-- Available data follows --

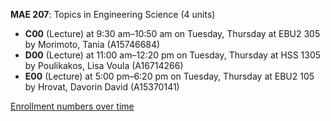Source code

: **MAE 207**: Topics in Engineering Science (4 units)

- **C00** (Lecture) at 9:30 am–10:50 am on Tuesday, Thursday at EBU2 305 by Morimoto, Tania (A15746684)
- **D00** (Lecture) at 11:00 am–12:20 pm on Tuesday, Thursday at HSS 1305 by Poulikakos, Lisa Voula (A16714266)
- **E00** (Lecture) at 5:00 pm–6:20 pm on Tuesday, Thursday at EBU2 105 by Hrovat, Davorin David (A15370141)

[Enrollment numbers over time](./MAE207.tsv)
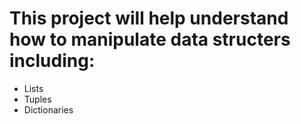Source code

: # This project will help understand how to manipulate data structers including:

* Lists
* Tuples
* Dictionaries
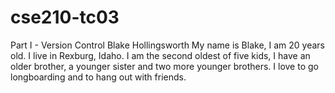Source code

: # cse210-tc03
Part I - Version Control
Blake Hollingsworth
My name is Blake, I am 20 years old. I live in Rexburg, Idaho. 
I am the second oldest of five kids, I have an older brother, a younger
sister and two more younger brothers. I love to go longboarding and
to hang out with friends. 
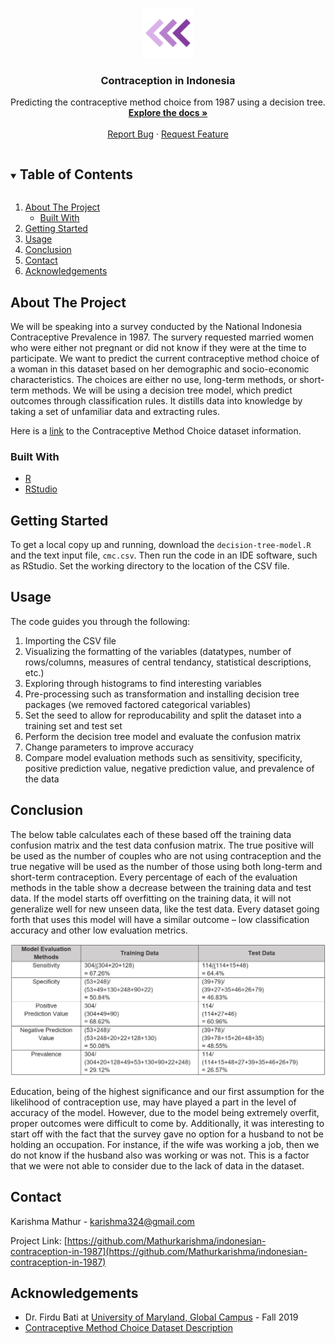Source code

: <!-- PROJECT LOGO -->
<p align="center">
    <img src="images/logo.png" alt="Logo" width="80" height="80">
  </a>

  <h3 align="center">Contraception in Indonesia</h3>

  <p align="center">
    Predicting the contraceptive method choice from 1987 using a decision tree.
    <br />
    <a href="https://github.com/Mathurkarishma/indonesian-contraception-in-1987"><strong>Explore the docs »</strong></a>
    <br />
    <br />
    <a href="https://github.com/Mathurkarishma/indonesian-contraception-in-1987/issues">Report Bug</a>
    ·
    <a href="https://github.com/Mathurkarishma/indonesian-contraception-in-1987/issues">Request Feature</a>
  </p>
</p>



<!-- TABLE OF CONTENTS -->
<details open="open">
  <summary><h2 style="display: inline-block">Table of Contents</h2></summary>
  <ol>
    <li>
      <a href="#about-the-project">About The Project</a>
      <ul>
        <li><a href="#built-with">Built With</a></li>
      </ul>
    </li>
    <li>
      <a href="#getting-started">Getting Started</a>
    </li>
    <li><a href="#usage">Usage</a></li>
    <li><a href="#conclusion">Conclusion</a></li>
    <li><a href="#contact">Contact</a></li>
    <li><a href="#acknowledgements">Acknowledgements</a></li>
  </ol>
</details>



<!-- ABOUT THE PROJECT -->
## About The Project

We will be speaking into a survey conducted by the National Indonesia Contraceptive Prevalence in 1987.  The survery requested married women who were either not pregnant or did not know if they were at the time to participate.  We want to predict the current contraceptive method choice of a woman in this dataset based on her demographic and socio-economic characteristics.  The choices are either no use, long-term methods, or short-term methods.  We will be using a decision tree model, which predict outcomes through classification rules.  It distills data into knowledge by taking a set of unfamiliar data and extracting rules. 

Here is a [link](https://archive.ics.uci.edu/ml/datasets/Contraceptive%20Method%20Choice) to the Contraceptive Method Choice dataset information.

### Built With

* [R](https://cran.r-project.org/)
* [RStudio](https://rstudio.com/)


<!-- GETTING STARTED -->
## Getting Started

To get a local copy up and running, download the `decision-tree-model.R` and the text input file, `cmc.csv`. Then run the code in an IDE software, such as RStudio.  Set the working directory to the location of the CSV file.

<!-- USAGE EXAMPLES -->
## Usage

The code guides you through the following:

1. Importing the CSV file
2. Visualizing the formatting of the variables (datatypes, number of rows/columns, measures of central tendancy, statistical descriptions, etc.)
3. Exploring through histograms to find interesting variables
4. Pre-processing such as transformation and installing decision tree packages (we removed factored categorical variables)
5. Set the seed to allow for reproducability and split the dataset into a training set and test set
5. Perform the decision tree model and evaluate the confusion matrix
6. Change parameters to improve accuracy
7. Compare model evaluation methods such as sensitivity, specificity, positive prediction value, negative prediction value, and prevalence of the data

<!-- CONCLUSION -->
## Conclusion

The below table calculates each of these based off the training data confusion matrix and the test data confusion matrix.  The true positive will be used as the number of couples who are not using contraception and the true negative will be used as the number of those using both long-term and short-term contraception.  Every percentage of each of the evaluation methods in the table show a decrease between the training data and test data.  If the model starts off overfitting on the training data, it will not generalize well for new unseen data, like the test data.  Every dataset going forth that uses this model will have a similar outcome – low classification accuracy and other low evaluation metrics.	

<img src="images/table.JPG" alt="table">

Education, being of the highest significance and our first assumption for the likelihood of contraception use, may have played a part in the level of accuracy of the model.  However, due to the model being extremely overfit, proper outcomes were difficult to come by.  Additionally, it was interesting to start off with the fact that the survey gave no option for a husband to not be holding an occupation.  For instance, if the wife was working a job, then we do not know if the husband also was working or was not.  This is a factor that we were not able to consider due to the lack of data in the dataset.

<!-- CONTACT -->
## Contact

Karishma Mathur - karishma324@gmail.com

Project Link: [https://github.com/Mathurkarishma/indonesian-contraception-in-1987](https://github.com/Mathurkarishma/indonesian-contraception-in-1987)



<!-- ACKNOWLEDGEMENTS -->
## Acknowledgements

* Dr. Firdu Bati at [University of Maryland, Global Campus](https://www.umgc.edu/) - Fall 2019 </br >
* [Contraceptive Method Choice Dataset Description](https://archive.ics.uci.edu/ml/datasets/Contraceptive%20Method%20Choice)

-- Available data concluded --
-- Available data follows --

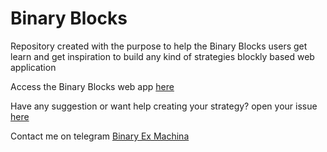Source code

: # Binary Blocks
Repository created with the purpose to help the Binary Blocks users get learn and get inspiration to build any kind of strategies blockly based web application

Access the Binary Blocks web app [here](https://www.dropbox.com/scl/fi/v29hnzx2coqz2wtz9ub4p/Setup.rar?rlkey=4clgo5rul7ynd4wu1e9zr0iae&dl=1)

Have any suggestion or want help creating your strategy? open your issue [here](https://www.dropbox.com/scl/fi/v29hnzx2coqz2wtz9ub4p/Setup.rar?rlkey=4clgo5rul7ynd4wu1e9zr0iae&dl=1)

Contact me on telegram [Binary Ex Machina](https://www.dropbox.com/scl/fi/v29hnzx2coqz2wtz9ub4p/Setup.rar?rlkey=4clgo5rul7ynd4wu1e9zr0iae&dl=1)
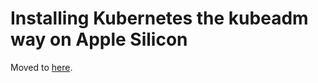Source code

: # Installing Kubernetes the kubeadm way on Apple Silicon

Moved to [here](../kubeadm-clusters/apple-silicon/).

-- Available data concluded --

- _Your goal_
In the material above, the stretch from the line with "to hang out with friends." through the line with "## About The Project" is to be given again exactly, minus the pictures.

- _Result of this exercise_
to hang out with friends. 
Source code

: <!-- PROJECT LOGO -->
<p align="center">
    <img src="images/logo.png" alt="Logo" width="80" height="80">
  </a>

  <h3 align="center">Contraception in Indonesia</h3>

  <p align="center">
    Predicting the contraceptive method choice from 1987 using a decision tree.
    <br />
    <a href="https://github.com/Mathurkarishma/indonesian-contraception-in-1987"><strong>Explore the docs »</strong></a>
    <br />
    <br />
    <a href="https://github.com/Mathurkarishma/indonesian-contraception-in-1987/issues">Report Bug</a>
    ·
    <a href="https://github.com/Mathurkarishma/indonesian-contraception-in-1987/issues">Request Feature</a>
  </p>
</p>



<!-- TABLE OF CONTENTS -->
<details open="open">
  <summary><h2 style="display: inline-block">Table of Contents</h2></summary>
  <ol>
    <li>
      <a href="#about-the-project">About The Project</a>
      <ul>
        <li><a href="#built-with">Built With</a></li>
      </ul>
    </li>
    <li>
      <a href="#getting-started">Getting Started</a>
    </li>
    <li><a href="#usage">Usage</a></li>
    <li><a href="#conclusion">Conclusion</a></li>
    <li><a href="#contact">Contact</a></li>
    <li><a href="#acknowledgements">Acknowledgements</a></li>
  </ol>
</details>



<!-- ABOUT THE PROJECT -->
## About The Project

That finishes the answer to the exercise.